The wheels of justice have finally caught up with a banned driver – seven years after passing police head-on as he went the wrong way up the A90 in Angus.
Stunned officers encountered drunken Kaspars Jansons in his van on the dual carriageway north of Brechin when he came down a slip road towards them in the wrong direction.
The builder eventually crashed into the central reservation but despite being hauled before the courts he returned to his native Latvia without being sentenced.
After returning to the UK last year, the 45-year-old found the law back in pursuit and he narrowly dodged a prison sentence on a day of reckoning at Forfar Sheriff Court.
Jansons had been living at a farmhouse near Laurencekirk when the incident happened on May 25, 2013 on the Dundee to Aberdeen trunk road near Northwaterbridge.
The court heard police had been on patrol just after 10pm on a Saturday night and saw him driving the wrong direction down the slip road towards them.
He mounted the grass verge, narrowly avoiding the police vehicle, before heading south along the northbound dual carriageway forcing other drivers to swerve to avoid him.
Police followed him before the van then mounted the central reservation and came to an abrupt halt.
Jansons struggled to keep his balance and was slurring his speech. Checks revealed he was a banned driver but he refused to provide specimens of breath after being taken to Arbroath police station.
The case originally called at Arbroath Sheriff Court in May 2014.
Defence solicitor Nick Whelan said: “This is clearly of some vintage. He went back to Latvia for a period and returned to the UK in 2019.
“Since then there hasn’t been any other offending and he has not driven since 2013.”
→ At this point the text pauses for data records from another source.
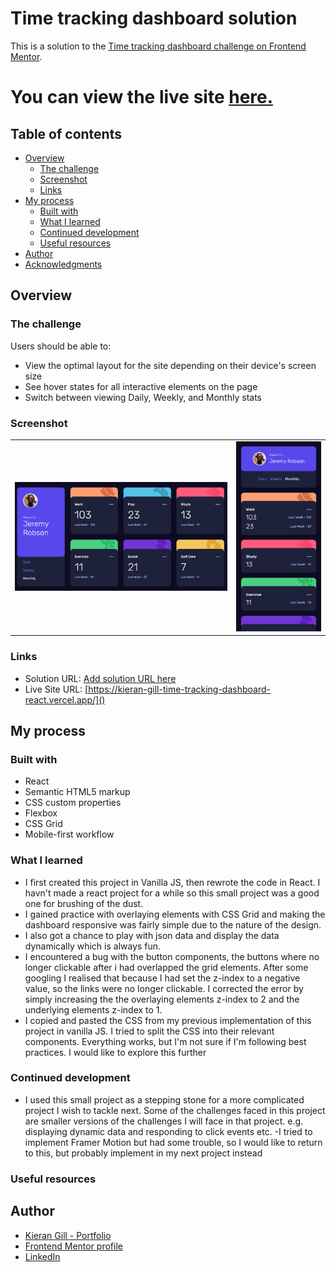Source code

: # Time tracking dashboard solution

This is a solution to the [Time tracking dashboard challenge on Frontend Mentor](https://www.frontendmentor.io/challenges/time-tracking-dashboard-UIQ7167Jw).

# You can view the live site [here.](https://kieran-gill-time-tracking-dashboard-react.vercel.app/)

## Table of contents

- [Overview](#overview)
  - [The challenge](#the-challenge)
  - [Screenshot](#screenshot)
  - [Links](#links)
- [My process](#my-process)
  - [Built with](#built-with)
  - [What I learned](#what-i-learned)
  - [Continued development](#continued-development)
  - [Useful resources](#useful-resources)
- [Author](#author)
- [Acknowledgments](#acknowledgments)

## Overview

### The challenge

Users should be able to:

- View the optimal layout for the site depending on their device's screen size
- See hover states for all interactive elements on the page
- Switch between viewing Daily, Weekly, and Monthly stats

### Screenshot

<table>
<tr>
<td>
  <img src="./src/images/screenshot- desktop.png" width="500" />
</td>
<td>
  <img src="./src/images/screenshot mobile.png"  width="200"  />
  </td>
  </tr>
</table>

### Links

- Solution URL: [Add solution URL here]()
- Live Site URL: [https://kieran-gill-time-tracking-dashboard-react.vercel.app/]()

## My process

### Built with

- React
- Semantic HTML5 markup
- CSS custom properties
- Flexbox
- CSS Grid
- Mobile-first workflow

### What I learned

- I first created this project in Vanilla JS, then rewrote the code in React. I havn't made a react project for a while so this small project was a good one for brushing of the dust.
- I gained practice with overlaying elements with CSS Grid and making the dashboard responsive was fairly simple due to the nature of the design.
- I also got a chance to play with json data and display the data dynamically which is always fun.
- I encountered a bug with the button components, the buttons where no longer clickable after i had overlapped the grid elements. After some googling I realised that because I had set the z-index to a negative value, so the links were no longer clickable. I corrected the error by simply increasing the the overlaying elements z-index to 2 and the underlying elements z-index to 1.
- I copied and pasted the CSS from my previous implementation of this project in vanilla JS. I tried to split the CSS into their relevant components. Everything works, but I'm not sure if I'm following best practices. I would like to explore this further

### Continued development

- I used this small project as a stepping stone for a more complicated project I wish to tackle next. Some of the challenges faced in this project are smaller versions of the challenges I will face in that project. e.g. displaying dynamic data and responding to click events etc.
  -I tried to implement Framer Motion but had some trouble, so I would like to return to this, but probably implement in my next project instead

### Useful resources

## Author

- [Kieran Gill - Portfolio ](https://kieran-gill-portfolio.netlify.app/)
- [Frontend Mentor profile](hhttps://www.frontendmentor.io/profile/KieranWebDev)
- [LinkedIn](www.linkedin.com/in/kieran-gill)
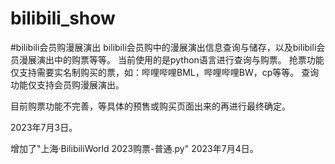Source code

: # bilibili_show
#bilibili会员购漫展演出
bilibili会员购中的漫展演出信息查询与储存，以及bilibili会员漫展演出中的购票等等。
当前使用的是python语言进行查询与购票。
抢票功能仅支持需要实名制购买的票，如：哔哩哔哩BML，哔哩哔哩BW，cp等等。
查询功能仅支持会员购漫展演出。

目前购票功能不完善，等具体的预售或购买页面出来的再进行最终确定。


2023年7月3日。



增加了"上海·BilibiliWorld 2023购票-普通.py"
2023年7月4日。
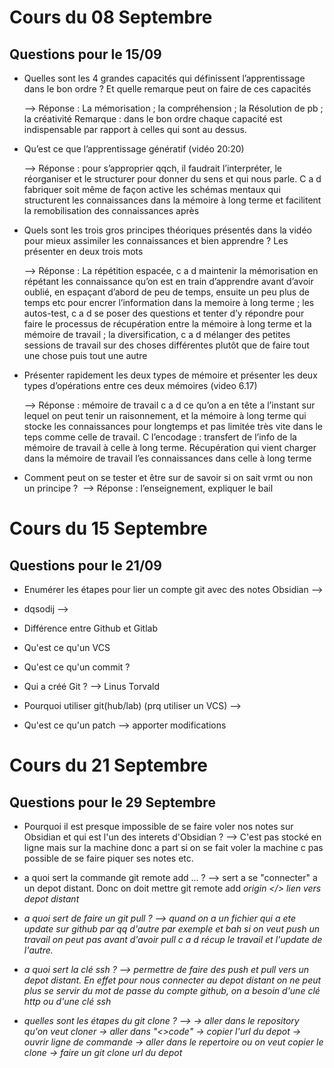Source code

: 
# Cours du 08 Septembre
##  Questions pour le 15/09 


- Quelles sont les 4 grandes capacités qui définissent l’apprentissage dans le bon ordre ? Et quelle remarque peut on faire de ces capacités 

	--> Réponse : La mémorisation ; la compréhension ; la Résolution de pb ; la créativité
	Remarque : dans le bon ordre chaque capacité est indispensable par rapport à celles qui sont au dessus. 

  

- Qu’est ce que l’apprentissage génératif (vidéo 20:20)

	--> Réponse : pour s’approprier qqch, il faudrait l’interpréter, le réorganiser et le structurer pour donner du sens et qui nous parle. C a d fabriquer soit même de façon active les schémas mentaux qui structurent les connaissances dans la mémoire à long terme et facilitent la remobilisation des connaissances après 

  
- Quels sont les trois gros principes théoriques présentés dans la vidéo pour mieux assimiler les connaissances et bien apprendre ? Les présenter en deux trois mots 

	--> Réponse : La répétition espacée, c a d maintenir la mémorisation en répétant les connaissance qu’on est en train d’apprendre avant d’avoir oublié, en espaçant d’abord de peu de temps, ensuite un peu plus de temps etc pour encrer l’information dans la memoire à long terme ; les autos-test, c a d se poser des questions et tenter d’y répondre pour faire le processus de récupération entre la mémoire à long terme et la mémoire de travail ; la diversification, c a d mélanger des petites sessions de travail sur des choses différentes plutôt que de faire tout une chose puis tout une autre 

- Présenter rapidement les deux types de mémoire et présenter les deux types d’opérations entre ces deux mémoires (video 6.17)

	--> Réponse : mémoire de travail c a d ce qu’on a en tête a l’instant sur lequel on peut tenir un raisonnement, et la mémoire à long terme qui stocke les connaissances pour longtemps et pas limitée très vite dans le teps comme celle de travail. C l’encodage : transfert de l’info de la mémoire de travail à celle à long terme. Récupération qui vient charger dans la mémoire de travail l’es connaissances dans celle à long terme 

  

- Comment peut on se tester et être sur de savoir si on sait vrmt ou non un principe ? 
	--> Réponse : l’enseignement, expliquer le bail


# Cours du 15 Septembre 
## Questions pour le 21/09

- Enumérer les étapes pour lier un compte git avec des notes Obsidian 
	--> 

- dqsodij
	-->
  

-   Différence entre Github et Gitlab

-    Qu'est ce qu'un VCS

-   Qu'est ce qu'un commit ?

-   Qui a créé Git ? --> Linus Torvald

-   Pourquoi utiliser git(hub/lab) (prq utiliser un VCS)
        -->

-   Qu'est ce qu'un patch
        --> apporter modifications


# Cours du 21 Septembre 
## Questions pour le 29 Septembre 

- Pourquoi il est presque impossible de se faire voler nos notes sur Obsidian et qui est l'un des interets d'Obsidian ?
  	--> C'est pas stocké en ligne mais sur la machine donc a part si on se fait voler la machine c pas possible de se faire piquer ses notes etc.

- a quoi sert la commande git remote add ... ?
  	--> sert a se "connecter" a un depot distant. Donc on doit mettre git remote add <i> origin </> <i> lien vers depot distant </i>

- a quoi sert de faire un git pull ?
  	-->  quand on a un fichier qui a ete update sur github par qq d'autre par exemple et bah si on veut push un travail on peut pas avant d'avoir pull c a d récup le travail et l'update de l'autre.

- a quoi sert la clé ssh ?
  	--> permettre de faire des push et pull vers un depot distant. En effet pour nous connecter au depot distant on ne peut plus se servir du mot de passe du compte github, on a besoin d'une clé http ou d'une clé ssh

- quelles sont les étapes du git clone ?
  	-->
	  -> aller dans le repository qu'on veut cloner 
	  -> aller dans "<>code"
	  -> copier l'url du depot
	  -> ouvrir ligne de commande 
	  -> aller dans le repertoire ou on veut copier le clone 
	  -> faire un git clone <i> url du depot </i> 

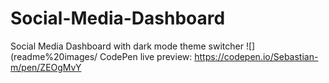 # Social-Media-Dashboard
Social Media Dashboard with dark mode theme switcher 
![](readme%20images/
CodePen live preview: https://codepen.io/Sebastian-m/pen/ZEOgMvY

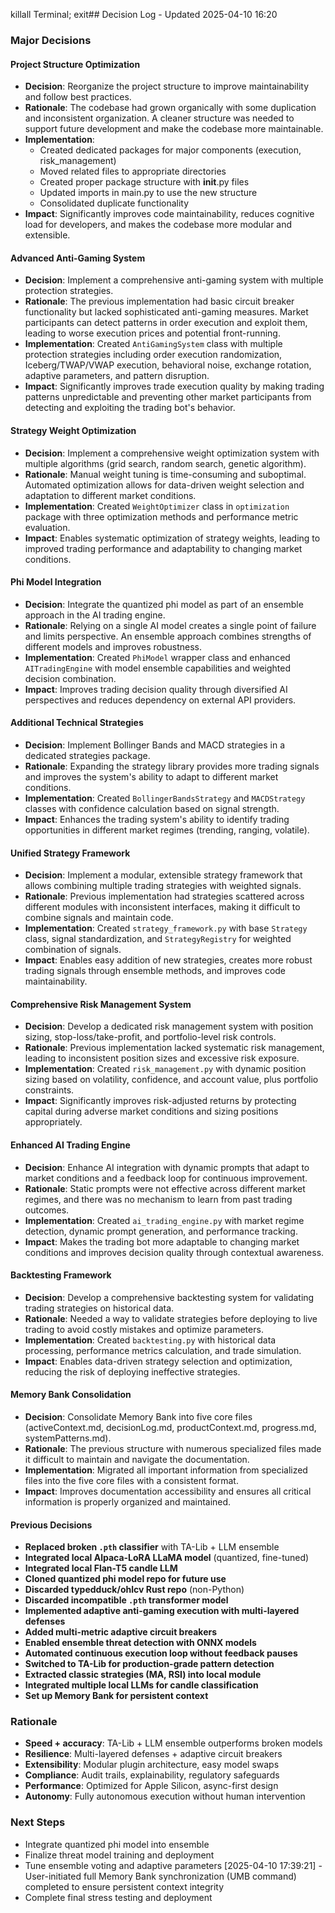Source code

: killall Terminal; exit## Decision Log - Updated 2025-04-10 16:20

### Major Decisions

#### Project Structure Optimization
- **Decision**: Reorganize the project structure to improve maintainability and follow best practices.
- **Rationale**: The codebase had grown organically with some duplication and inconsistent organization. A cleaner structure was needed to support future development and make the codebase more maintainable.
- **Implementation**: 
  - Created dedicated packages for major components (execution, risk_management)
  - Moved related files to appropriate directories
  - Created proper package structure with __init__.py files
  - Updated imports in main.py to use the new structure
  - Consolidated duplicate functionality
- **Impact**: Significantly improves code maintainability, reduces cognitive load for developers, and makes the codebase more modular and extensible.

#### Advanced Anti-Gaming System
- **Decision**: Implement a comprehensive anti-gaming system with multiple protection strategies.
- **Rationale**: The previous implementation had basic circuit breaker functionality but lacked sophisticated anti-gaming measures. Market participants can detect patterns in order execution and exploit them, leading to worse execution prices and potential front-running.
- **Implementation**: Created `AntiGamingSystem` class with multiple protection strategies including order execution randomization, Iceberg/TWAP/VWAP execution, behavioral noise, exchange rotation, adaptive parameters, and pattern disruption.
- **Impact**: Significantly improves trade execution quality by making trading patterns unpredictable and preventing other market participants from detecting and exploiting the trading bot's behavior.

#### Strategy Weight Optimization
- **Decision**: Implement a comprehensive weight optimization system with multiple algorithms (grid search, random search, genetic algorithm).
- **Rationale**: Manual weight tuning is time-consuming and suboptimal. Automated optimization allows for data-driven weight selection and adaptation to different market conditions.
- **Implementation**: Created `WeightOptimizer` class in `optimization` package with three optimization methods and performance metric evaluation.
- **Impact**: Enables systematic optimization of strategy weights, leading to improved trading performance and adaptability to changing market conditions.

#### Phi Model Integration
- **Decision**: Integrate the quantized phi model as part of an ensemble approach in the AI trading engine.
- **Rationale**: Relying on a single AI model creates a single point of failure and limits perspective. An ensemble approach combines strengths of different models and improves robustness.
- **Implementation**: Created `PhiModel` wrapper class and enhanced `AITradingEngine` with model ensemble capabilities and weighted decision combination.
- **Impact**: Improves trading decision quality through diversified AI perspectives and reduces dependency on external API providers.

#### Additional Technical Strategies
- **Decision**: Implement Bollinger Bands and MACD strategies in a dedicated strategies package.
- **Rationale**: Expanding the strategy library provides more trading signals and improves the system's ability to adapt to different market conditions.
- **Implementation**: Created `BollingerBandsStrategy` and `MACDStrategy` classes with confidence calculation based on signal strength.
- **Impact**: Enhances the trading system's ability to identify trading opportunities in different market regimes (trending, ranging, volatile).



#### Unified Strategy Framework
- **Decision**: Implement a modular, extensible strategy framework that allows combining multiple trading strategies with weighted signals.
- **Rationale**: Previous implementation had strategies scattered across different modules with inconsistent interfaces, making it difficult to combine signals and maintain code.
- **Implementation**: Created `strategy_framework.py` with base `Strategy` class, signal standardization, and `StrategyRegistry` for weighted combination of signals.
- **Impact**: Enables easy addition of new strategies, creates more robust trading signals through ensemble methods, and improves code maintainability.

#### Comprehensive Risk Management System
- **Decision**: Develop a dedicated risk management system with position sizing, stop-loss/take-profit, and portfolio-level risk controls.
- **Rationale**: Previous implementation lacked systematic risk management, leading to inconsistent position sizes and excessive risk exposure.
- **Implementation**: Created `risk_management.py` with dynamic position sizing based on volatility, confidence, and account value, plus portfolio constraints.
- **Impact**: Significantly improves risk-adjusted returns by protecting capital during adverse market conditions and sizing positions appropriately.

#### Enhanced AI Trading Engine
- **Decision**: Enhance AI integration with dynamic prompts that adapt to market conditions and a feedback loop for continuous improvement.
- **Rationale**: Static prompts were not effective across different market regimes, and there was no mechanism to learn from past trading outcomes.
- **Implementation**: Created `ai_trading_engine.py` with market regime detection, dynamic prompt generation, and performance tracking.
- **Impact**: Makes the trading bot more adaptable to changing market conditions and improves decision quality through contextual awareness.

#### Backtesting Framework
- **Decision**: Develop a comprehensive backtesting system for validating trading strategies on historical data.
- **Rationale**: Needed a way to validate strategies before deploying to live trading to avoid costly mistakes and optimize parameters.
- **Implementation**: Created `backtesting.py` with historical data processing, performance metrics calculation, and trade simulation.
- **Impact**: Enables data-driven strategy selection and optimization, reducing the risk of deploying ineffective strategies.

#### Memory Bank Consolidation
- **Decision**: Consolidate Memory Bank into five core files (activeContext.md, decisionLog.md, productContext.md, progress.md, systemPatterns.md).
- **Rationale**: The previous structure with numerous specialized files made it difficult to maintain and navigate the documentation.
- **Implementation**: Migrated all important information from specialized files into the five core files with a consistent format.
- **Impact**: Improves documentation accessibility and ensures all critical information is properly organized and maintained.

#### Previous Decisions
- **Replaced broken `.pth` classifier** with TA-Lib + LLM ensemble
- **Integrated local Alpaca-LoRA LLaMA model** (quantized, fine-tuned)
- **Integrated local Flan-T5 candle LLM**
- **Cloned quantized phi model repo for future use**
- **Discarded typedduck/ohlcv Rust repo** (non-Python)
- **Discarded incompatible `.pth` transformer model**
- **Implemented adaptive anti-gaming execution with multi-layered defenses**
- **Added multi-metric adaptive circuit breakers**
- **Enabled ensemble threat detection with ONNX models**
- **Automated continuous execution loop without feedback pauses**
- **Switched to TA-Lib for production-grade pattern detection**
- **Extracted classic strategies (MA, RSI) into local module**
- **Integrated multiple local LLMs for candle classification**
- **Set up Memory Bank for persistent context**

### Rationale

- **Speed + accuracy**: TA-Lib + LLM ensemble outperforms broken models
- **Resilience**: Multi-layered defenses + adaptive circuit breakers
- **Extensibility**: Modular plugin architecture, easy model swaps
- **Compliance**: Audit trails, explainability, regulatory safeguards
- **Performance**: Optimized for Apple Silicon, async-first design
- **Autonomy**: Fully autonomous execution without human intervention

### Next Steps

- Integrate quantized phi model into ensemble
- Finalize threat model training and deployment
- Tune ensemble voting and adaptive parameters
[2025-04-10 17:39:21] - User-initiated full Memory Bank synchronization (UMB command) completed to ensure persistent context integrity
- Complete final stress testing and deployment
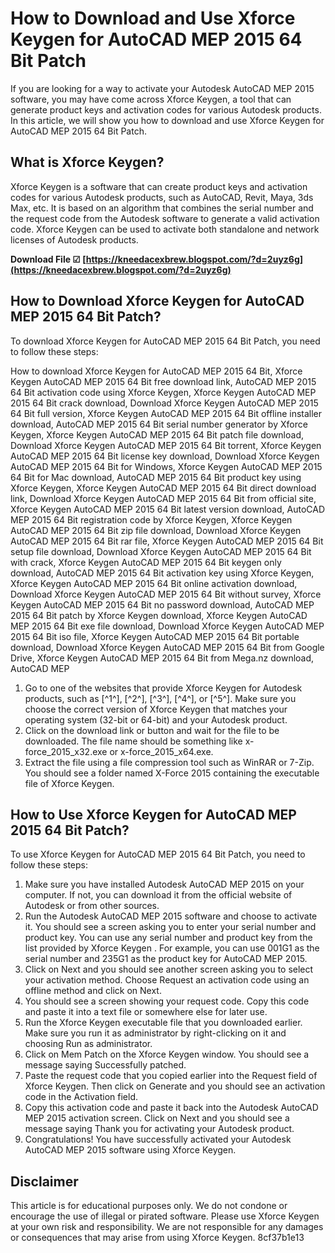 
 
# How to Download and Use Xforce Keygen for AutoCAD MEP 2015 64 Bit Patch
 
If you are looking for a way to activate your Autodesk AutoCAD MEP 2015 software, you may have come across Xforce Keygen, a tool that can generate product keys and activation codes for various Autodesk products. In this article, we will show you how to download and use Xforce Keygen for AutoCAD MEP 2015 64 Bit Patch.
 
## What is Xforce Keygen?
 
Xforce Keygen is a software that can create product keys and activation codes for various Autodesk products, such as AutoCAD, Revit, Maya, 3ds Max, etc. It is based on an algorithm that combines the serial number and the request code from the Autodesk software to generate a valid activation code. Xforce Keygen can be used to activate both standalone and network licenses of Autodesk products.
 
**Download File ☑ [https://kneedacexbrew.blogspot.com/?d=2uyz6g](https://kneedacexbrew.blogspot.com/?d=2uyz6g)**


 
## How to Download Xforce Keygen for AutoCAD MEP 2015 64 Bit Patch?
 
To download Xforce Keygen for AutoCAD MEP 2015 64 Bit Patch, you need to follow these steps:
 
How to download Xforce Keygen for AutoCAD MEP 2015 64 Bit,  Xforce Keygen AutoCAD MEP 2015 64 Bit free download link,  AutoCAD MEP 2015 64 Bit activation code using Xforce Keygen,  Xforce Keygen AutoCAD MEP 2015 64 Bit crack download,  Download Xforce Keygen AutoCAD MEP 2015 64 Bit full version,  Xforce Keygen AutoCAD MEP 2015 64 Bit offline installer download,  AutoCAD MEP 2015 64 Bit serial number generator by Xforce Keygen,  Xforce Keygen AutoCAD MEP 2015 64 Bit patch file download,  Download Xforce Keygen AutoCAD MEP 2015 64 Bit torrent,  Xforce Keygen AutoCAD MEP 2015 64 Bit license key download,  Download Xforce Keygen AutoCAD MEP 2015 64 Bit for Windows,  Xforce Keygen AutoCAD MEP 2015 64 Bit for Mac download,  AutoCAD MEP 2015 64 Bit product key using Xforce Keygen,  Xforce Keygen AutoCAD MEP 2015 64 Bit direct download link,  Download Xforce Keygen AutoCAD MEP 2015 64 Bit from official site,  Xforce Keygen AutoCAD MEP 2015 64 Bit latest version download,  AutoCAD MEP 2015 64 Bit registration code by Xforce Keygen,  Xforce Keygen AutoCAD MEP 2015 64 Bit zip file download,  Download Xforce Keygen AutoCAD MEP 2015 64 Bit rar file,  Xforce Keygen AutoCAD MEP 2015 64 Bit setup file download,  Download Xforce Keygen AutoCAD MEP 2015 64 Bit with crack,  Xforce Keygen AutoCAD MEP 2015 64 Bit keygen only download,  AutoCAD MEP 2015 64 Bit activation key using Xforce Keygen,  Xforce Keygen AutoCAD MEP 2015 64 Bit online activation download,  Download Xforce Keygen AutoCAD MEP 2015 64 Bit without survey,  Xforce Keygen AutoCAD MEP 2015 64 Bit no password download,  AutoCAD MEP 2015 64 Bit patch by Xforce Keygen download,  Xforce Keygen AutoCAD MEP 2015 64 Bit exe file download,  Download Xforce Keygen AutoCAD MEP 2015 64 Bit iso file,  Xforce Keygen AutoCAD MEP 2015 64 Bit portable download,  Download Xforce Keygen AutoCAD MEP 2015 64 Bit from Google Drive,  Xforce Keygen AutoCAD MEP 2015 64 Bit from Mega.nz download,  AutoCAD MEP
 
1. Go to one of the websites that provide Xforce Keygen for Autodesk products, such as [^1^], [^2^], [^3^], [^4^], or [^5^]. Make sure you choose the correct version of Xforce Keygen that matches your operating system (32-bit or 64-bit) and your Autodesk product.
2. Click on the download link or button and wait for the file to be downloaded. The file name should be something like x-force\_2015\_x32.exe or x-force\_2015\_x64.exe.
3. Extract the file using a file compression tool such as WinRAR or 7-Zip. You should see a folder named X-Force 2015 containing the executable file of Xforce Keygen.

## How to Use Xforce Keygen for AutoCAD MEP 2015 64 Bit Patch?
 
To use Xforce Keygen for AutoCAD MEP 2015 64 Bit Patch, you need to follow these steps:

1. Make sure you have installed Autodesk AutoCAD MEP 2015 on your computer. If not, you can download it from the official website of Autodesk or from other sources.
2. Run the Autodesk AutoCAD MEP 2015 software and choose to activate it. You should see a screen asking you to enter your serial number and product key. You can use any serial number and product key from the list provided by Xforce Keygen . For example, you can use 001G1 as the serial number and 235G1 as the product key for AutoCAD MEP 2015.
3. Click on Next and you should see another screen asking you to select your activation method. Choose Request an activation code using an offline method and click on Next.
4. You should see a screen showing your request code. Copy this code and paste it into a text file or somewhere else for later use.
5. Run the Xforce Keygen executable file that you downloaded earlier. Make sure you run it as administrator by right-clicking on it and choosing Run as administrator.
6. Click on Mem Patch on the Xforce Keygen window. You should see a message saying Successfully patched.
7. Paste the request code that you copied earlier into the Request field of Xforce Keygen. Then click on Generate and you should see an activation code in the Activation field.
8. Copy this activation code and paste it back into the Autodesk AutoCAD MEP 2015 activation screen. Click on Next and you should see a message saying Thank you for activating your Autodesk product.
9. Congratulations! You have successfully activated your Autodesk AutoCAD MEP 2015 software using Xforce Keygen.

## Disclaimer
 
This article is for educational purposes only. We do not condone or encourage the use of illegal or pirated software. Please use Xforce Keygen at your own risk and responsibility. We are not responsible for any damages or consequences that may arise from using Xforce Keygen.
 8cf37b1e13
Jansons, now of Runcorn in Cheshire, had admitted driving dangerously, while disqualified and without insurance, and failing to provide a sample of breath when he originally appeared in court.
Sheriff Derek Reekie told him: “As far as driving offences are concerned, this is about as serious as it can get without causing injury or death. You are extremely fortunate that there was no accident or injury.
“I am in no doubt that custody has to be at the forefront of my mind.
“I see from the social work report this was a wake-up call that you were drinking too much and since you have been brought back to court on your return to this country you have co-operated fully.”
Jansons was banned from driving for 50 months, ordered to carry out 250 hours unpaid work and fined £500.